Across a trilogy of shorts, the French-Lebanese filmmaker Valentin Noujaïm has traversed time, genres, and different cinematic modes to explore the push-and-pull between the marginal and the mainstream in Paris’s La Défense, a business district erected in the 1960s as part of France’s push to attract investment and centralize corporate activity outside of the city’s historic core. Constructed atop razed shantytowns and farmlands for the sake of neoliberal progression, the district is a symbol of erasure. As such, it functions as an ideal site for Noujaïm’s unique historical interventions, which favor personal testimonies, speculative flourishes, and minor histories over the grand narratives of Empire.

Pacific Club (2023) centers a titular nightclub once housed in a parking garage several stories below an office building. The space, pioneering for its introduction of soul and raï music to Parisian clubgoers in the 1980s, was one of the only clubs in the city to welcome Arabs, North African, and immigrant patrons. We learn much of this history through an interview with Azedine Benabdelmounen, a middle-aged French-Algerian man who frequented the club in his late teens. Benabdelmounen, captured as both melancholic and proud against the towering high rises and brutalist structures in La Défense, describes Le Pacific as both a space for community and a haven from state-sanctioned racism. Noujaïm sources similar sentiments from an online forum, which he imaginatively overlays onto a galactic 3D animation. The comments inject oral histories into the void, fondly reminiscing on the sociality of the club, while memorializing old friends that passed away too young against a backdrop of drugs, the AIDs epidemic, and the rise of the fascist National Front Party.

While Pacific Club looks to the past through, more or less, a documentary aesthetic, the next two entries in the trilogy are rooted in the present and look toward the future. To Exist Under Permanent Suspicion (2024) stars Kayije Kagame (of Alice Diop’s Saint Omer, 2022) as Claire, a Black businesswoman overseeing the design of a new skyscraper. What begins as the proud pursuit of a passion project (“I would live in it if I could,” she claims during a pitch to two unmoved white executives), quickly turns into a horror-tinged allegory about the soul-crushing rhythms of corporate work life. A similar sense of desperation characterizes Demons to Diamonds (2025), a sci-fi infused tale set in a world plagued by mysterious suicides that occur as daily leaps from the towers of La Défense.
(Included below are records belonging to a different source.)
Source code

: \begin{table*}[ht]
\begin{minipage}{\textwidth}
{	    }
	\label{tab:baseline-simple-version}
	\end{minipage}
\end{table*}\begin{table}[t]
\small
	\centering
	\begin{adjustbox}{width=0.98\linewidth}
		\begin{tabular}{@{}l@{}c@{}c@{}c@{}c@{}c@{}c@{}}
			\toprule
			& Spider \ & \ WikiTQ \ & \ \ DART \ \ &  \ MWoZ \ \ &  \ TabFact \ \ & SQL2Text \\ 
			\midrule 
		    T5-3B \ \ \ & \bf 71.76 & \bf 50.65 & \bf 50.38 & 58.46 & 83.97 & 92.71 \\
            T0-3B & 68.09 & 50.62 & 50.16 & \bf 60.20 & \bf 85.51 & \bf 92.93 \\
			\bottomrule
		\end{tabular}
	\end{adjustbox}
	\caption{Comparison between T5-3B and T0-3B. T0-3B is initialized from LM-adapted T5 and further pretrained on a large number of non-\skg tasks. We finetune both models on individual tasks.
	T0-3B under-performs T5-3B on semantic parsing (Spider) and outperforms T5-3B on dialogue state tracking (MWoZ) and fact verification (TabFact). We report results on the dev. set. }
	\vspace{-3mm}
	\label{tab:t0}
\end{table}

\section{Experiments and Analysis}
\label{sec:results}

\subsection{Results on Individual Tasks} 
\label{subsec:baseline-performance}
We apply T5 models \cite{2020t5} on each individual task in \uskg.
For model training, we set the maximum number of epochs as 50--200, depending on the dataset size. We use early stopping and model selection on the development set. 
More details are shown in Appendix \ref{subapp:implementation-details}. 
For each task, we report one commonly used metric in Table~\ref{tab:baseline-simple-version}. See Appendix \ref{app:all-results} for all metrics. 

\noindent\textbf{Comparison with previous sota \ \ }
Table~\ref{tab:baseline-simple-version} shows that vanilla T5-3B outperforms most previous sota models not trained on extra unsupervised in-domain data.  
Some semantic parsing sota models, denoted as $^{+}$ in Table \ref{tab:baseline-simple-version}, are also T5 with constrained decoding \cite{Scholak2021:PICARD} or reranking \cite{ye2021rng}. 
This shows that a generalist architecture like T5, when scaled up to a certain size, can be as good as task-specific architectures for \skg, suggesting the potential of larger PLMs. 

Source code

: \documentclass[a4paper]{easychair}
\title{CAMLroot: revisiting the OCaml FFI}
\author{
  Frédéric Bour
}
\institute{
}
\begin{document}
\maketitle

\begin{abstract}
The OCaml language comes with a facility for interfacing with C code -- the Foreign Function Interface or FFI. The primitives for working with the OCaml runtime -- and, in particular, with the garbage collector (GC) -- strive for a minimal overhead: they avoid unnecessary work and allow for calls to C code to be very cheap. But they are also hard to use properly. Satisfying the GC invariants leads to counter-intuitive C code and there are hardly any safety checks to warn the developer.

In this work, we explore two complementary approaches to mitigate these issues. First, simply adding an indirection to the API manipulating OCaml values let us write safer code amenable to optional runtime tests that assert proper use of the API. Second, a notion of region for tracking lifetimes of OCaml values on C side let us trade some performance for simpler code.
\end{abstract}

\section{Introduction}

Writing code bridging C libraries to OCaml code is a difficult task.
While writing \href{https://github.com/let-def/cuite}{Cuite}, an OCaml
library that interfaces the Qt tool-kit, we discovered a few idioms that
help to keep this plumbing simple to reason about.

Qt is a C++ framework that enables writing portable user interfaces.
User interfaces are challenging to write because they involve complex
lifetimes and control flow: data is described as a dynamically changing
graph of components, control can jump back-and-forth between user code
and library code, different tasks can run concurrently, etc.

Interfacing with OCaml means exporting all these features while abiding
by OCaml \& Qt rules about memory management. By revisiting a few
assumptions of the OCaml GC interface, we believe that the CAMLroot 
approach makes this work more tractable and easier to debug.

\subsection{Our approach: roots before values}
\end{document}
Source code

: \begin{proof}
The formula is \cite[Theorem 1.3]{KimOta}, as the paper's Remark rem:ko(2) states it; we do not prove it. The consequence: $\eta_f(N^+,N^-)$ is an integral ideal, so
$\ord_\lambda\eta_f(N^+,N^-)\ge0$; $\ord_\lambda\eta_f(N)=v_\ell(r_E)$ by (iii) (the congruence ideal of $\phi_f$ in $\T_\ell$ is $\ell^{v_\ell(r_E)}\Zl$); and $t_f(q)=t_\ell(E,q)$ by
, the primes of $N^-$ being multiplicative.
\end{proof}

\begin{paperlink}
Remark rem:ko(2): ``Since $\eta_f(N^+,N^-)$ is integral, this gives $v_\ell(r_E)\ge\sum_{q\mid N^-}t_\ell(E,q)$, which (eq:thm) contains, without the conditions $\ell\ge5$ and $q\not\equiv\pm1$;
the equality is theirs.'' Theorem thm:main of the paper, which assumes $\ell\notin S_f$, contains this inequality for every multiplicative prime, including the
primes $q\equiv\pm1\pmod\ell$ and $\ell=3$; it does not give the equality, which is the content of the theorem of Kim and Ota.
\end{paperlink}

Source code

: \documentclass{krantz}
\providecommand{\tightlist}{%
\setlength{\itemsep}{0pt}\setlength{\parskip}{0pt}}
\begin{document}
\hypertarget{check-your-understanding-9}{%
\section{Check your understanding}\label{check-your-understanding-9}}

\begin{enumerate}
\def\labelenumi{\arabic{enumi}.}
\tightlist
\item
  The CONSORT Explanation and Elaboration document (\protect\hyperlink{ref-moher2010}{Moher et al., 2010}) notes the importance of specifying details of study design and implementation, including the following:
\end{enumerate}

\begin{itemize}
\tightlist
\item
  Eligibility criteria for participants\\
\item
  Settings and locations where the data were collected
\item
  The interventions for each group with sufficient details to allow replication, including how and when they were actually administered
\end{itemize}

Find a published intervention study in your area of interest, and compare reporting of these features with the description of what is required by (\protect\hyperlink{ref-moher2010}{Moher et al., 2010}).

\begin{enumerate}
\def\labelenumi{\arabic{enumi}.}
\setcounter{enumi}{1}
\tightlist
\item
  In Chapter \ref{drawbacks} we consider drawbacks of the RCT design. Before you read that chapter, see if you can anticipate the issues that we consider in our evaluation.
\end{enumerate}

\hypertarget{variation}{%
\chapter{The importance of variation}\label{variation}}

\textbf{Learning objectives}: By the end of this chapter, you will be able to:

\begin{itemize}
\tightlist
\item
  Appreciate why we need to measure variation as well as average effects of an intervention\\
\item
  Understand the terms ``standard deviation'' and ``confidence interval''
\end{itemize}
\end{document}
Both films embrace hybrid forms, deploying CC-TV imagery, iPhone footage, animation, and scripted sequences to frame nihilistic narratives that bounce between shadowy corporate agents of progress and anxious civilians under omniscient surveillance.
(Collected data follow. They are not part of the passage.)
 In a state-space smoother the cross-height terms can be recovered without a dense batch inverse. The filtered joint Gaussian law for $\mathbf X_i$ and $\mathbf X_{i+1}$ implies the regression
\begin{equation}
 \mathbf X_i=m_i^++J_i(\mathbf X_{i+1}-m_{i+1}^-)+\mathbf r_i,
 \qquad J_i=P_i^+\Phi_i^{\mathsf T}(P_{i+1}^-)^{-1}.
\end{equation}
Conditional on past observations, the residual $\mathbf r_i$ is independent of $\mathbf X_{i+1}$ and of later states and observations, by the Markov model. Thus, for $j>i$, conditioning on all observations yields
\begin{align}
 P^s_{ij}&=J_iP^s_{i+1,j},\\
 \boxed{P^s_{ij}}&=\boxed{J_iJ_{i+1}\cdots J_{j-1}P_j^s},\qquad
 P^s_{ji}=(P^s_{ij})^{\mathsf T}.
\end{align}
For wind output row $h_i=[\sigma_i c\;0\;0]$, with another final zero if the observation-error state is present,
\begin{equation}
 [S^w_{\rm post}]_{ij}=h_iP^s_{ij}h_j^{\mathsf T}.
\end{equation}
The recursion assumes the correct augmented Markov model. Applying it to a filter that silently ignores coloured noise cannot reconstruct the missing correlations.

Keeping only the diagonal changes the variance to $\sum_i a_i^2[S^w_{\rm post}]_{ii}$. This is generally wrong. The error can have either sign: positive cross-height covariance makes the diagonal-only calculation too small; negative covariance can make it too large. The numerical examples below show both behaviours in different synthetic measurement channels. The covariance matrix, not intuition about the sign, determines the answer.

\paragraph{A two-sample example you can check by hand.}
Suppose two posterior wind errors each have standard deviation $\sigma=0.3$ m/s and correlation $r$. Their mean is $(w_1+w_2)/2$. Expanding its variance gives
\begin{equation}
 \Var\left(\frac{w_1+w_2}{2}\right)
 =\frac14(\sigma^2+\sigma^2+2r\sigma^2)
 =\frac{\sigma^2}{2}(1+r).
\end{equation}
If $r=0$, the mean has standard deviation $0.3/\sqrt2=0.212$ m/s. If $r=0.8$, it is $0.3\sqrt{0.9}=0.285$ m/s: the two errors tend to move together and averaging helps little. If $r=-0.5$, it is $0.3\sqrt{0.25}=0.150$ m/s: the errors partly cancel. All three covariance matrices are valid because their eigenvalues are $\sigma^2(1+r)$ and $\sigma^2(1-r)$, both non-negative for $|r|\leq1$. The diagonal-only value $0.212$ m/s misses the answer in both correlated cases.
Noujaïm’s panoptic vision of contemporary life is most fully realized in a character played by French screen legend Denis Lavant in Demons. A Cronenbergian-figure, Lavant’s character appears underground, corporeally connected by a mass system of cables to a surface reality marked by alienation, paranoia, and bigotry. A symbol for the perils and potentials of our own constant state of interconnectedness, the character’s embodied links inspire an active finale. As he prophesizes, “I’m destroying the Pantheon, so that everything can begin anew,” the state structures above ground, rendered through 3D animations, begin to crack and crumble. For a world grown rotten with anti-monuments like La Défense, the only solution, Noujaïm concludes, is its ruination.

La Défense Trilogy screens tonight, September 22, at the Museum of Modern Art as part of the series “Modern Mondays.”